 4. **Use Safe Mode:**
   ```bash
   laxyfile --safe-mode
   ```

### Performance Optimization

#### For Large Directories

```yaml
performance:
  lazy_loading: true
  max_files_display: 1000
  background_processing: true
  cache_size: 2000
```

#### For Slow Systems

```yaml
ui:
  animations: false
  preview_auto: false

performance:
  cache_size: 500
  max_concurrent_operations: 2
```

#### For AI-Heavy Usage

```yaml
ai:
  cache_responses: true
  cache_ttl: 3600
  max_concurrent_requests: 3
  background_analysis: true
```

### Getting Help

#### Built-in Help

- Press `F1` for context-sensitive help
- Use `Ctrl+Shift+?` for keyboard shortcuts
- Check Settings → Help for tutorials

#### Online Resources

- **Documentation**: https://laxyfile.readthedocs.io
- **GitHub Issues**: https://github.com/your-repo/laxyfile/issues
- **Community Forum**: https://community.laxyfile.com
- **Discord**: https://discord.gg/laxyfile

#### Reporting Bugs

========================

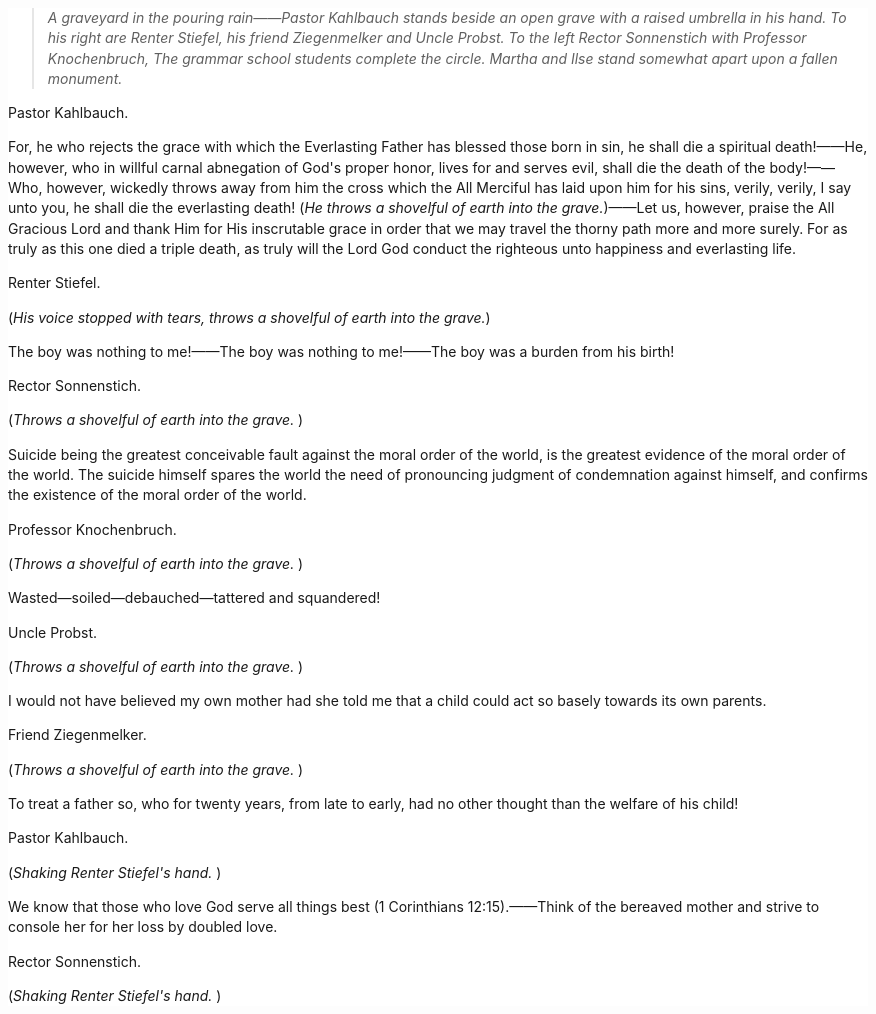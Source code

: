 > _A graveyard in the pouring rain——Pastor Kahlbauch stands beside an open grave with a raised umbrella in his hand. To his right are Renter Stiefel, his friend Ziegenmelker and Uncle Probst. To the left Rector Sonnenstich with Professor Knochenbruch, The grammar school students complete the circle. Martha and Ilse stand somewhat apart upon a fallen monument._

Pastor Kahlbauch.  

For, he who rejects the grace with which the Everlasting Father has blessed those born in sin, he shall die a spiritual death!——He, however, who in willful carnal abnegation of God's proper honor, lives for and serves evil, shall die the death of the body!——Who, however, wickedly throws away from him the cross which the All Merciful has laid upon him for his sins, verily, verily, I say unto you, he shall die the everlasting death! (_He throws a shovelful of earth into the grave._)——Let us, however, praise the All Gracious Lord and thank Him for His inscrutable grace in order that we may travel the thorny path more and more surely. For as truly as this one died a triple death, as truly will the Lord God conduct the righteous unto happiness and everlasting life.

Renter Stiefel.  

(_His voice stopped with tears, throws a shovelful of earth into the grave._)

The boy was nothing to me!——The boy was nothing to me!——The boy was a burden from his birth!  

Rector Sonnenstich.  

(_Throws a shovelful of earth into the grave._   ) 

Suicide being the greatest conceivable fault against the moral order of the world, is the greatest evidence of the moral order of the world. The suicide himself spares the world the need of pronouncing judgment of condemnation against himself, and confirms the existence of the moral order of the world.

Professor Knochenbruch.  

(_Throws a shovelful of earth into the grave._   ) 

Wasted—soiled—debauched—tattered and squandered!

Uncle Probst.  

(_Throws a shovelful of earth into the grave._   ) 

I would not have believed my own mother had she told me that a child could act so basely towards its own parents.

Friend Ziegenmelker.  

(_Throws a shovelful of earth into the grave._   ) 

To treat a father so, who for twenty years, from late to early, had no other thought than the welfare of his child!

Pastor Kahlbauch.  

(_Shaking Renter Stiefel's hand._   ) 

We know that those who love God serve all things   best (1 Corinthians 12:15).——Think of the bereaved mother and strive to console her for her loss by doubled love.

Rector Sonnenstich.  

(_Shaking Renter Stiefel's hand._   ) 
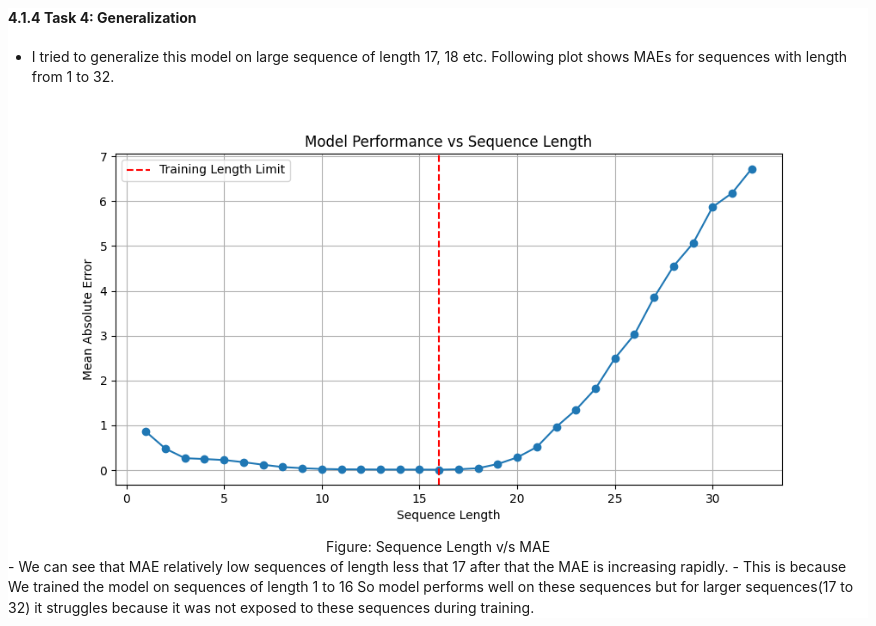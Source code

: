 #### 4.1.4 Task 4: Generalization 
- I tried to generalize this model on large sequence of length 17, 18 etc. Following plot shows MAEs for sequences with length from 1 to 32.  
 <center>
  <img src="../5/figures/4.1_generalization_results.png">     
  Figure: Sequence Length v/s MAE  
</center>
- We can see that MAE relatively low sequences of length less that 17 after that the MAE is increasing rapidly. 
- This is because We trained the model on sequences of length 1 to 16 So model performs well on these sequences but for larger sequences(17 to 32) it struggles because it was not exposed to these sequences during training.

========================

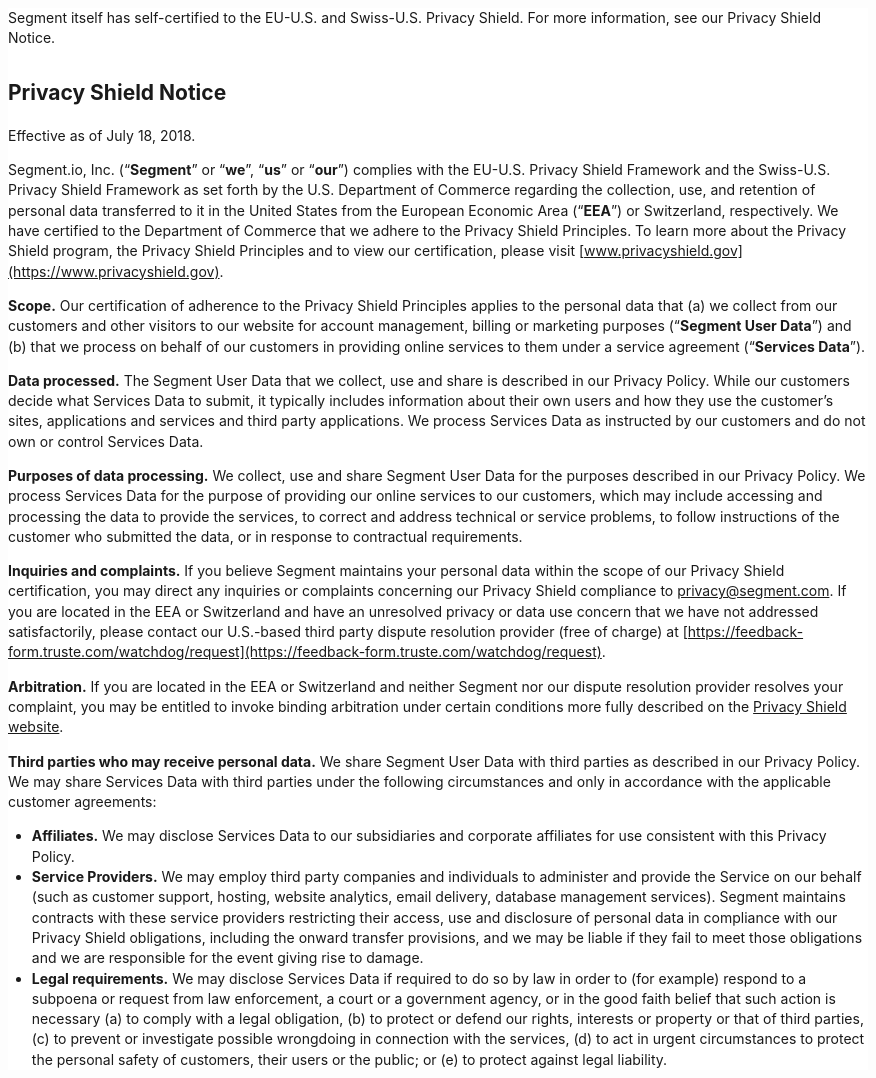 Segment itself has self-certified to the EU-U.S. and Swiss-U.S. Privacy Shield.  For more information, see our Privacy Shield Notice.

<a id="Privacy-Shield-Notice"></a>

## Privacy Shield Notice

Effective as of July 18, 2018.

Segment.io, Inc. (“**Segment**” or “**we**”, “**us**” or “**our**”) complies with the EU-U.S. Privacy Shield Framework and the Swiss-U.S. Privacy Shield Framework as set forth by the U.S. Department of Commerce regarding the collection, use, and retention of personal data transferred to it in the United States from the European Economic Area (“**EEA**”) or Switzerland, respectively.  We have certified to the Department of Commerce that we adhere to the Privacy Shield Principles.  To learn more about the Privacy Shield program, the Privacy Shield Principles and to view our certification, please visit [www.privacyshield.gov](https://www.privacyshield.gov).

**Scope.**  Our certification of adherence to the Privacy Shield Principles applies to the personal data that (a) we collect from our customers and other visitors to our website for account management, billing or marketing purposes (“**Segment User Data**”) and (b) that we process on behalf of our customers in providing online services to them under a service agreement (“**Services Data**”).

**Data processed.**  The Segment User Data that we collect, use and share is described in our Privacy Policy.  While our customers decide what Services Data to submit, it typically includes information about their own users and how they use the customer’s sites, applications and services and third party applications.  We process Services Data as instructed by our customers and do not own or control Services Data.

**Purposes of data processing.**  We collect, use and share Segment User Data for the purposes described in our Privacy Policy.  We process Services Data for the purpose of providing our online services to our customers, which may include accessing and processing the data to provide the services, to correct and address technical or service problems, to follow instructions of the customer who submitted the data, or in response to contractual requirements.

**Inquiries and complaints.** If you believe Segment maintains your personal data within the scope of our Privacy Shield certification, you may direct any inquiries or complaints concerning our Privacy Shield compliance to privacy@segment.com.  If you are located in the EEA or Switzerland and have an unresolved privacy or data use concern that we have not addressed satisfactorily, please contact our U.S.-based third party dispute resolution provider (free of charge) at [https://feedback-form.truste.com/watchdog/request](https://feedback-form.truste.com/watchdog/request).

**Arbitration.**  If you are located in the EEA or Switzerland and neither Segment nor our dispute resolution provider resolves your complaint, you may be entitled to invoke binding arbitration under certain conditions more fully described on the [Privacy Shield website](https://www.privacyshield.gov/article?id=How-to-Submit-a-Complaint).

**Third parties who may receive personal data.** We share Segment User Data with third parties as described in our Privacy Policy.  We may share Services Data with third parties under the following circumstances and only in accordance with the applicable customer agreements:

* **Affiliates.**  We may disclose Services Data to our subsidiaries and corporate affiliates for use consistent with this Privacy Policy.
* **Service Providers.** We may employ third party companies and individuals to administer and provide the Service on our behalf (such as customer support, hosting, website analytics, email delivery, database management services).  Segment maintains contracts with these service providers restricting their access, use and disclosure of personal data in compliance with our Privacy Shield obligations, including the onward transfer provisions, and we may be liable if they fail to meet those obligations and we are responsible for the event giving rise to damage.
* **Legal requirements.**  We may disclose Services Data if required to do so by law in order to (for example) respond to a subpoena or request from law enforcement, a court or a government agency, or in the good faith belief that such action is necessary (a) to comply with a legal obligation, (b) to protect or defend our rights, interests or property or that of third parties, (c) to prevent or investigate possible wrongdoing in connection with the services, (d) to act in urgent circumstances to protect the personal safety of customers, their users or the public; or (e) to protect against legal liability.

========================

> PROBLEM DETAILS
Above are the entries. Copy exactly the part that opens with the line containing "4. **Use Safe Mode:**" and closes with the line containing "#### Reporting Bugs", and no more.

> TASK OUTPUT
 4. **Use Safe Mode:**
   ```bash
   laxyfile --safe-mode
   ```

### Performance Optimization

#### For Large Directories

```yaml
performance:
  lazy_loading: true
  max_files_display: 1000
  background_processing: true
  cache_size: 2000
```

#### For Slow Systems

```yaml
ui:
  animations: false
  preview_auto: false

performance:
  cache_size: 500
  max_concurrent_operations: 2
```

#### For AI-Heavy Usage

```yaml
ai:
  cache_responses: true
  cache_ttl: 3600
  max_concurrent_requests: 3
  background_analysis: true
```

### Getting Help

#### Built-in Help

- Press `F1` for context-sensitive help
- Use `Ctrl+Shift+?` for keyboard shortcuts
- Check Settings → Help for tutorials

#### Online Resources

- **Documentation**: https://laxyfile.readthedocs.io
- **GitHub Issues**: https://github.com/your-repo/laxyfile/issues
- **Community Forum**: https://community.laxyfile.com
- **Discord**: https://discord.gg/laxyfile

#### Reporting Bugs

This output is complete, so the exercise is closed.